======== EXERCISE MATERIAL ========
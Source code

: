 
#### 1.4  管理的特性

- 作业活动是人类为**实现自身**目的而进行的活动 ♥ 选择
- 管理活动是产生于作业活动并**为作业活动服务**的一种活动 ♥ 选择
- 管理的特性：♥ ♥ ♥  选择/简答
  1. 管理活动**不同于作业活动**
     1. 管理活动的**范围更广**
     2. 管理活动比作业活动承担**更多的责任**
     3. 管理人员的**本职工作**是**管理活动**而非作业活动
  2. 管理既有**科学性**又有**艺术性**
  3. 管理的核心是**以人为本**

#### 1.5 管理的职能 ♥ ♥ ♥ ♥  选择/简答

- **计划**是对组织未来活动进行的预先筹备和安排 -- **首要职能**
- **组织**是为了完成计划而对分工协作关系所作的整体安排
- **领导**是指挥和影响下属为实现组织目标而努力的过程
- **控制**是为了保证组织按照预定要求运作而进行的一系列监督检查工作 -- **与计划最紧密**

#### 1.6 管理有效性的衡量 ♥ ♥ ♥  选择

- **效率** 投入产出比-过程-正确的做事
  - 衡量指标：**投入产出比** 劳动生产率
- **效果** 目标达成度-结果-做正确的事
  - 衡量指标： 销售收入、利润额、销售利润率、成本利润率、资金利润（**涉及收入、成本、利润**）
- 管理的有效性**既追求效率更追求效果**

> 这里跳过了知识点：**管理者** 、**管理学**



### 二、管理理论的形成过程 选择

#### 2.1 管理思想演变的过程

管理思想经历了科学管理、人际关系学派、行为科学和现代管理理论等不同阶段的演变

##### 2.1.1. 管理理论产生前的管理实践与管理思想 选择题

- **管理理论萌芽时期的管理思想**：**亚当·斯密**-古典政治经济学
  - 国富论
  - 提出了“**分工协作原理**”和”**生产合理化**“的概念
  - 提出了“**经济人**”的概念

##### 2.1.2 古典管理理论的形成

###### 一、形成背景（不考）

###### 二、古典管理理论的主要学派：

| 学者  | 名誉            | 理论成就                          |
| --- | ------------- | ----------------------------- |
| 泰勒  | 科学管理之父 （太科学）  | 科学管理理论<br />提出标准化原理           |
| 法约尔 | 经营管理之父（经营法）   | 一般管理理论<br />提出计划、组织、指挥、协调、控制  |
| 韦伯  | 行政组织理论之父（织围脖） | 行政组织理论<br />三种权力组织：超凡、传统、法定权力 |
========
**TASK REQUIREMENTS:**
Please return the material above exactly as written.

**TASK RESPONSE:**
Source code

: 
#### 1.4  管理的特性

- 作业活动是人类为**实现自身**目的而进行的活动 ♥ 选择
- 管理活动是产生于作业活动并**为作业活动服务**的一种活动 ♥ 选择
- 管理的特性：♥ ♥ ♥  选择/简答
  1. 管理活动**不同于作业活动**
     1. 管理活动的**范围更广**
     2. 管理活动比作业活动承担**更多的责任**
     3. 管理人员的**本职工作**是**管理活动**而非作业活动
  2. 管理既有**科学性**又有**艺术性**
  3. 管理的核心是**以人为本**

#### 1.5 管理的职能 ♥ ♥ ♥ ♥  选择/简答

- **计划**是对组织未来活动进行的预先筹备和安排 -- **首要职能**
- **组织**是为了完成计划而对分工协作关系所作的整体安排
- **领导**是指挥和影响下属为实现组织目标而努力的过程
- **控制**是为了保证组织按照预定要求运作而进行的一系列监督检查工作 -- **与计划最紧密**

#### 1.6 管理有效性的衡量 ♥ ♥ ♥  选择

- **效率** 投入产出比-过程-正确的做事
  - 衡量指标：**投入产出比** 劳动生产率
- **效果** 目标达成度-结果-做正确的事
  - 衡量指标： 销售收入、利润额、销售利润率、成本利润率、资金利润（**涉及收入、成本、利润**）
- 管理的有效性**既追求效率更追求效果**

> 这里跳过了知识点：**管理者** 、**管理学**



### 二、管理理论的形成过程 选择

#### 2.1 管理思想演变的过程

管理思想经历了科学管理、人际关系学派、行为科学和现代管理理论等不同阶段的演变

##### 2.1.1. 管理理论产生前的管理实践与管理思想 选择题

- **管理理论萌芽时期的管理思想**：**亚当·斯密**-古典政治经济学
  - 国富论
  - 提出了“**分工协作原理**”和”**生产合理化**“的概念
  - 提出了“**经济人**”的概念

##### 2.1.2 古典管理理论的形成

###### 一、形成背景（不考）

###### 二、古典管理理论的主要学派：

| 学者  | 名誉            | 理论成就                          |
| --- | ------------- | ----------------------------- |
| 泰勒  | 科学管理之父 （太科学）  | 科学管理理论<br />提出标准化原理           |
| 法约尔 | 经营管理之父（经营法）   | 一般管理理论<br />提出计划、组织、指挥、协调、控制  |
| 韦伯  | 行政组织理论之父（织围脖） | 行政组织理论<br />三种权力组织：超凡、传统、法定权力 |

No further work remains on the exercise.